Wpoule la petite-fille de Roger Knop, 86 ans, a eu son premier dîner avec sa famille depuis des mois, ils se sont étreints et ont fait circuler des tranches de pizza.

Elle n’avait aucune idée qu’elle avait été exposée au COVID-19.

C’était surtout une pandémie normale mercredi à Muskegon, Michigan. Mais ils fêtaient un événement spécial: l’agent de santé a annoncé qu’elle était enceinte.

Malgré des mois de prudence, elle s’est réveillée le lendemain, le 22 octobre, avec une gorge irritée et un nez qui coule.

J’ai pris des radiographies sur quelques personnes portant des chapeaux MAGA qui m’ont dit que COVID était «juste une autre grippe».

«Je pensais avoir manqué mon Zyrtec quotidien, mais j’ai appelé mon [obstetrician]au bureau du COVID-19, et ils ont suggéré que je passe un test de dépistage du COVID-19, car je suis au travail », a déclaré le technologue en radiologie d’un hôpital local au Daily Beast cette semaine. Elle a demandé à rester anonyme parce qu’elle n’avait pas été autorisée par l’hôpital à parler à la presse et craignait des représailles professionnelles.

«Mais je ne pensais pas l’avoir», a-t-elle poursuivi. «Ils m’ont fait sortir des étages du COVID dès que j’ai découvert que j’étais enceinte, et je n’ai traité aucun cas suspect. Ils m’ont écarté de quiconque, même sous enquête ou testée. J’allais surtout à l’USI avec des patients qui avaient déjà été testés négatifs et je faisais leurs radiographies pulmonaires. S’ils étaient intubés, je portais un masque N95.

Quelques jours plus tard, les résultats sont revenus: elle avait été testée positive.

«J’ai été très prudente, mais c’est tellement contagieux», dit-elle. «J’étais complètement sous le choc.»

Mais une fois qu’elle y a pensé, il était facile de relier les points, ou du moins de spéculer sur la façon dont elle avait contracté la maladie qui avait tué 235 347 Américains vendredi.
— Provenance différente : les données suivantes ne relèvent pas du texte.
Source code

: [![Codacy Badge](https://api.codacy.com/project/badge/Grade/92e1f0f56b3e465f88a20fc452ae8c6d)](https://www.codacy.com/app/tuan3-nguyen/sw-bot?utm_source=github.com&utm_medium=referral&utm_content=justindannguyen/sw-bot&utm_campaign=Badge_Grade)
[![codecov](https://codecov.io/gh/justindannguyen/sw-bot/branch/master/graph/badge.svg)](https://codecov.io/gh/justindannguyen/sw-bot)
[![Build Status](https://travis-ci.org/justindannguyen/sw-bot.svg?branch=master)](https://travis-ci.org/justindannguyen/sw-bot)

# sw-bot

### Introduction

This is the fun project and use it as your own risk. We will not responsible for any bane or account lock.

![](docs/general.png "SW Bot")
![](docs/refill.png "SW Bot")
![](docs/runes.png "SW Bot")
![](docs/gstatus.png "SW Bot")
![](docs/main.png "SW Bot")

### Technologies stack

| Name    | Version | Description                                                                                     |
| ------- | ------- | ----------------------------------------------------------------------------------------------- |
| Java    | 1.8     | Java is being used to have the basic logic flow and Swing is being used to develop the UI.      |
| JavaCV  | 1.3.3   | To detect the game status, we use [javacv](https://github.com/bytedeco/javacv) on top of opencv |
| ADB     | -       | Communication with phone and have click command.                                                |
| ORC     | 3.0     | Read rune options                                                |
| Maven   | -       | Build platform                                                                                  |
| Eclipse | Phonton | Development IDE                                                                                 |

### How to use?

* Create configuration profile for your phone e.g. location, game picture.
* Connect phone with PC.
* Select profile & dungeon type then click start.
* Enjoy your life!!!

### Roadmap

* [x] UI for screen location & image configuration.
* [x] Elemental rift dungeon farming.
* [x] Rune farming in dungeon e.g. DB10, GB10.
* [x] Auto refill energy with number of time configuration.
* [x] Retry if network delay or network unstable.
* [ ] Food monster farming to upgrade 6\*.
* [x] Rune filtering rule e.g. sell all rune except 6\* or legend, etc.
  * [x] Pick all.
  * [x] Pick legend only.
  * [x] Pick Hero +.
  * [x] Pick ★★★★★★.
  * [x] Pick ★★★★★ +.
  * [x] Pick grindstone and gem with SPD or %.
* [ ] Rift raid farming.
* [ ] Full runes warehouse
La petite-fille de Knop et plusieurs membres de sa famille croient avoir contracté le COVID-19, bien qu’indirectement, en raison d’un rassemblement de campagne de masque sceptique organisé dans la région par le président le week-end avant leur dîner. Trump, après tout, a présidé à des événements de grande envergure et a embrassé des conspirations sur la science à pratiquement chaque tournant.
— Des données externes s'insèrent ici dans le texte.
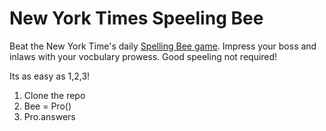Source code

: # New York Times Speeling Bee
Beat the New York Time's daily [Spelling Bee game](https://www.nytimes.com/puzzles/spelling-bee?campaignId=4YLLF&gclid=CjwKCAjwgbLzBRBsEiwAXVIygFItz9Eu1olAlhip6t4Y6Pl-WeLw0vvMCpwp9s0qLuCZM_9BJ3is4hoCXQ8QAvD_BwE&gclsrc=aw.ds). Impress your boss and inlaws with your vocbulary prowess. Good speeling not required!


Its as easy as 1,2,3!
1. Clone the repo
2. Bee = Pro()
3. Pro.answers
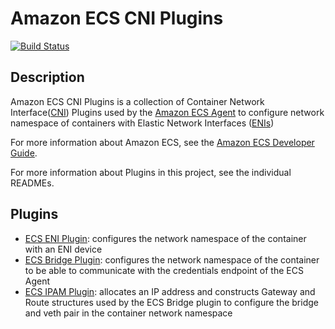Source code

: # Amazon ECS CNI Plugins

[![Build Status](https://travis-ci.org/aws/amazon-ecs-cni-plugins.svg?branch=dev)](https://travis-ci.org/aws/amazon-ecs-cni-plugins)
## Description

Amazon ECS CNI Plugins is a collection of Container Network Interface([CNI](https://github.com/containernetworking/cni)) Plugins used by the [Amazon ECS Agent](https://github.com/aws/amazon-ecs-agent) to configure network namespace of containers with Elastic Network Interfaces ([ENIs](http://docs.aws.amazon.com/AWSEC2/latest/UserGuide/using-eni.html))

For more information about Amazon ECS, see the [Amazon ECS Developer Guide](http://docs.aws.amazon.com/AmazonECS/latest/developerguide/Welcome.html).

For more information about Plugins in this project, see the individual READMEs.

## Plugins
* [ECS ENI Plugin](plugins/eni/README.md): configures the network namespace of the container with an ENI device
* [ECS Bridge Plugin](plugins/ecs-bridge/README.md): configures the network namespace of the container to be able to communicate with the credentials endpoint of the ECS Agent
* [ECS IPAM Plugin](plugins/ipam/README.md): allocates an IP address and constructs Gateway and Route structures used by the ECS Bridge plugin to configure the bridge and veth pair in the container network namespace
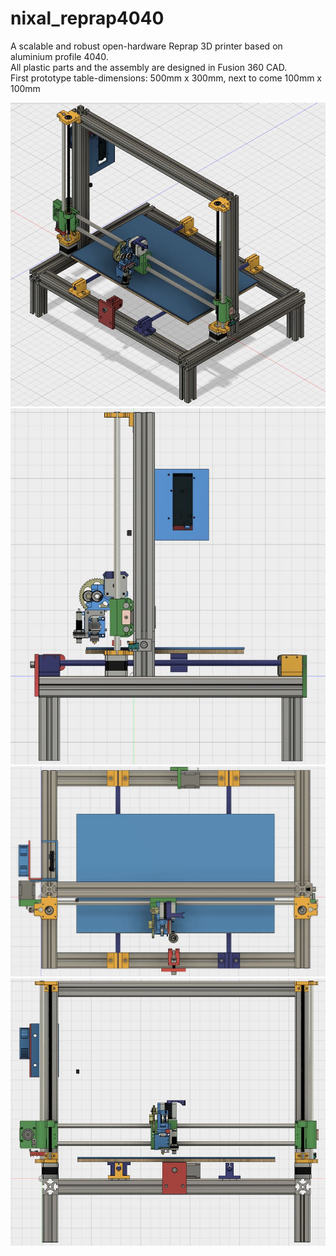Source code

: # nixal_reprap4040   

A scalable and robust open-hardware Reprap 3D printer based on aluminium profile 4040.  
All plastic parts and the assembly are designed in Fusion 360 CAD.  
First prototype table-dimensions: 500mm x 300mm, next to come 100mm x 100mm

![nixal i3](nixal_reprap4040_asm.jpg "nixal_reprap4040 3D printer")  
![nixal i3](nixal_reprap4040_asm2.jpg "nixal_reprap4040 3D printer") 
![nixal i3](nixal_reprap4040_asm3.jpg "nixal_reprap4040 3D printer") 
![nixal i3](nixal_reprap4040_asm4.jpg "nixal_reprap4040 3D printer") 





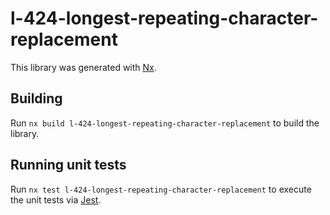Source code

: # l-424-longest-repeating-character-replacement

This library was generated with [Nx](https://nx.dev).

## Building

Run `nx build l-424-longest-repeating-character-replacement` to build the library.

## Running unit tests

Run `nx test l-424-longest-repeating-character-replacement` to execute the unit tests via [Jest](https://jestjs.io).
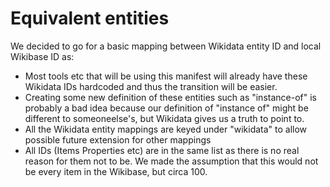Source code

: # Equivalent entities

We decided to go for a basic mapping between Wikidata entity ID and local Wikibase ID as:
 - Most tools etc that will be using this manifest will already have these Wikidata IDs hardcoded and thus the transition will be easier.
 - Creating some new definition of these entities such as "instance-of" is probably a bad idea because our definition of "instance of" might be different to someoneelse's, but Wikidata gives us a truth to point to.
 - All the Wikidata entity mappings are keyed under "wikidata" to allow possible future extension for other mappings
 - All IDs (Items Properties etc) are in the same list as there is no real reason for them not to be. We made the assumption that this would not be every item in the Wikibase, but circa 100.
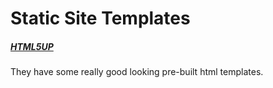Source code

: # Static Site Templates
##### [HTML5UP](https://html5up.net/)
 They have some really good  looking pre-built html templates.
Leur expérience a montré que, même s’il est voué à être un président pour un seul mandat, la gestion de la pandémie par Trump n’est pas près de faire des ravages sur les Américains de tous les jours.

Trump a organisé un événement rempli de milliers de supporters à l’aéroport du comté de Muskegon le 17 octobre. Des masques et un désinfectant ont été distribués aux participants, mais des masques «mixtes» ont été utilisés dans la foule, selon MLive.com. Comme l’exposition au virus dépend également de la durée de temps à proximité d’une partie infectée, il convient de noter que le discours de Trump a duré plus de 90 minutes.
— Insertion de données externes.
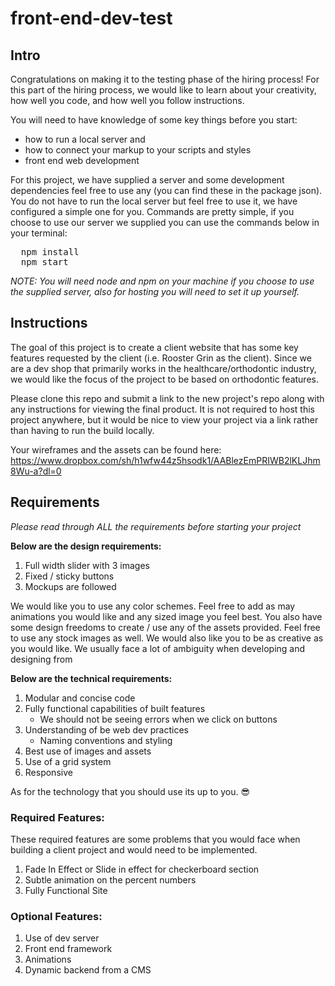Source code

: # front-end-dev-test

## Intro

Congratulations on making it to the testing phase of the hiring process! For this part of the hiring process, we would like to learn about your creativity, how well you code, and how well you follow instructions.

You will need to have knowledge of some key things before you start:
  - how to run a local server and
  - how to connect your markup to your scripts and styles
  - front end web development

For this project, we have supplied a server and some development dependencies feel free to use any (you can find these in the package json). You do not have to run the local server but feel free to use it, we have configured a simple one for you. Commands are pretty simple, if you choose to use our server we supplied you can use the commands below in your terminal:

<pre>
  npm install
  npm start
</pre>

<em>NOTE: You will need node and npm on your machine if you choose to use the supplied server, also for hosting you will need to set it up yourself.</em>

## Instructions

The goal of this project is to create a client website that has some key features requested by the client (i.e. Rooster Grin as the client). Since we are a dev shop that primarily works in the healthcare/orthodontic industry, we would like the focus of the project to be based on orthodontic features.

Please clone this repo and submit a link to the new project's repo along with any instructions for viewing the final product. It is not required to host this project anywhere, but it would be nice to view your project via a link rather than having to run the build locally.

Your wireframes and the assets can be found here: https://www.dropbox.com/sh/h1wfw44z5hsodk1/AABlezEmPRIWB2lKLJhm8Wu-a?dl=0

## Requirements

<em>Please read through ALL the requirements before starting your project</em>

<strong>Below are the design requirements:</strong>

  1. Full width slider with 3 images
  2. Fixed / sticky buttons
  3. Mockups are followed

We would like you to use any color schemes. Feel free to add as may animations you would like and any sized image you feel best. You also have some design freedoms to create / use any of the assets provided. Feel free to use any stock images as well. We would also like you to be as creative as you would like. We usually face a lot of ambiguity when developing and designing from

<strong>Below are the technical requirements:</strong>

  1. Modular and concise code
  2. Fully functional capabilities of built features
      - We should not be seeing errors when we click on buttons
  3. Understanding of be web dev practices
      - Naming conventions and styling
  4. Best use of images and assets
  5. Use of a grid system
  6. Responsive

As for the technology that you should use its up to you. 😎

### Required Features:

These required features are some problems that you would face when building a client project and would need to be implemented.

  1. Fade In Effect or Slide in effect for checkerboard section
  2. Subtle animation on the percent numbers
  3. Fully Functional Site

### Optional Features:
  1. Use of dev server
  2. Front end framework
  3. Animations
  4. Dynamic backend from a CMS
Une étude de l’Université de Stanford publiée le mois dernier par un groupe d’économistes a révélé que 18 des rassemblements électoraux du président Trump – organisés entre le 20 juin et le 22 septembre – avaient abouti à plus de 30 000 cas confirmés de COVID-19 dans les régions où ils se sont déroulés. Et, a conclu l’étude, ils étaient susceptibles d’avoir causé plus de 700 décès parmi les participants ou les contacts étroits des personnes présentes.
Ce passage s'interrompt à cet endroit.